Fossil fuel will remain essential and El-Badri adds that “oil and coal will go neck to neck.” The rise of alternative energy is inevitable but, with a projected 50 per cent rise in global energy demand to 2035, El-Badri says “there is room for all kinds as every country is looking for more energy and demand will accommodate all types of energy.”
But surely the growth of alternative energy is gaining strength and will be a threat to the oil business? Not so, he says. He adds that some sources of alternative energy present dilemmas like using land for food or fuel and the nuclear issue remains uncertain since the catastrophe in Japan. “They are growing from a really low base and we encourage all sources of energy and we see growth in the energy mix as demand rises.”
Medium to long-term demand may be secured, but in the shorter term, the market would like to see OPEC demonstrating a more unified front in decision making. The lack of agreement at the June meeting this year may have appeared negative but El-Badri insists that OPEC members have lived through tougher times than a disagreement over supply and demand figures. He says we need to remember the context under which the meeting took place.
“The outside environment was not so friendly; there were many negative signs like the state of the US economy, the European debt crisis, and fears of a slowdown in China.
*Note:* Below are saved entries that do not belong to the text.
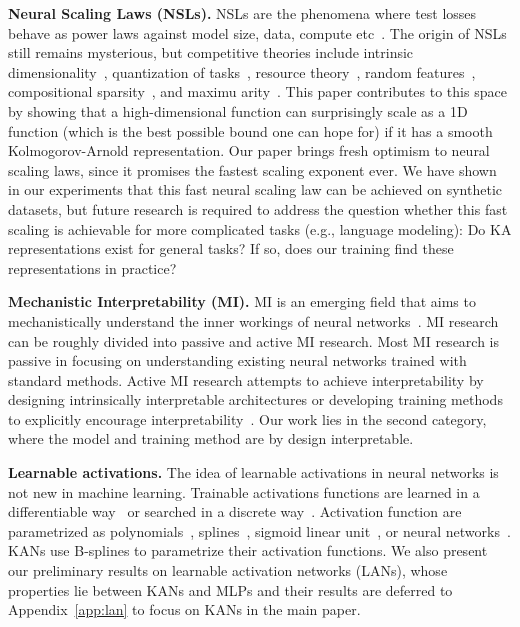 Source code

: \documentclass{article}
\numberwithin{equation}{section}
\numberwithin{figure}{section}
\begin{document}
{\bf Neural Scaling Laws (NSLs).} NSLs are the phenomena where test losses behave as power laws against model size, data, compute etc~\cite{kaplan2020scaling,henighan2020scaling,gordon2021data,hestness2017deep,sharma2020neural,bahri2021explaining,michaud2023the,song2024resource}. The origin of NSLs still remains mysterious, but competitive theories include intrinsic dimensionality~\cite{kaplan2020scaling}, quantization of tasks~\cite{michaud2023the}, resource theory~\cite{song2024resource}, random features~\cite{bahri2021explaining}, compositional sparsity~\cite{poggio2022deep}, and maximu arity~\cite{michaud2023precision}. This paper contributes to this space by showing that a high-dimensional function can surprisingly scale as a 1D function (which is the best possible bound one can hope for) if it has a smooth Kolmogorov-Arnold representation. Our paper brings fresh optimism to neural scaling laws, since it promises the fastest scaling exponent ever. We have shown in our experiments that this fast neural scaling law can be achieved on synthetic datasets, but future research is required to address the question  whether this fast scaling is achievable for more complicated tasks (e.g., language modeling): Do KA representations exist for general tasks? If so, does our training find these representations in practice?

{\bf Mechanistic Interpretability (MI).} MI is an emerging field that aims to mechanistically understand the inner workings of neural networks~\cite{olsson2022context,meng2022locating,wang2023interpretability,elhage2022toy,nanda2023progress,zhong2023the,liu2023seeing,elhage2022solu,cunningham2023sparse}. MI research can be roughly divided into passive and active MI research. Most MI research is passive in focusing on understanding existing neural networks trained with standard methods. Active MI research attempts to achieve interpretability by designing intrinsically interpretable architectures or developing training methods to explicitly encourage interpretability~\cite{liu2023seeing,elhage2022solu}. Our work lies in the second category, where the model and training method are by design interpretable.   

{\bf Learnable activations.} The idea of learnable activations in neural networks is not new in machine learning. Trainable activations functions are learned in a differentiable way~\cite{goyal2019learning, fakhoury2022exsplinet, ramachandran2017searching, zhang2022neural} or searched in a discrete way~\cite{bingham2022discovering}. Activation function are parametrized as polynomials~\cite{goyal2019learning}, splines~\cite{fakhoury2022exsplinet,bohra2020learning,aziznejad2019deep}, sigmoid linear unit~\cite{ramachandran2017searching}, or neural networks~\cite{zhang2022neural}. KANs use B-splines to parametrize their activation functions. We also present our preliminary results on learnable activation networks (LANs), whose properties lie between KANs and MLPs and their results are deferred to Appendix~\ref{app:lan} to focus on KANs in the main paper.
\end{document}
Added to that, we had one country out of production and six new ministers at the meeting.”
El-Badri presented his report to the June meeting indicating fears of a shortage of 1.5 million barrels in the third and fourth quarter of this year. “Some countries agreed with my report, some countries did not, but this is hardly a crisis.”
He reminds us that “OPEC has faced a lot of difficulty in the past, real difficulties where some countries invaded each other and fought each other but we have been able to overcome these difficulties.”
He says a real test of unity came in 2008 when the oil price dropped from $147 to $30 a barrel. “OPEC took a decision and spoke with one voice then to reduce production, and we did it successfully.” This current slowdown in oil demand should not be viewed as a crisis, he says, especially when the market has more pressing issues at hand, such as job creation and re-instatement of consumer confidence.
The Libyan problem
The Secretary General is relieved and encouraged to see Libyan oil coming back to the market. “Restoring oil p
roduction in Libya is an emergency, it must happen without delay and any obstacles.”
The past few months has been a time of personal and professional concern for the Libyan-born oil official who has watched the demise of his country and its oil industry with fear and sadness. “I spent all my life working in Libya – from clerk to chairman of the National Oil Company. I know all of the oil fields by heart.” It was also a time of immense personal distress as members of his family were left behind in the country. Months later, the future looks brighter. His family is safe and well, the war is coming to a close and the outlook for the oil industry is hopeful.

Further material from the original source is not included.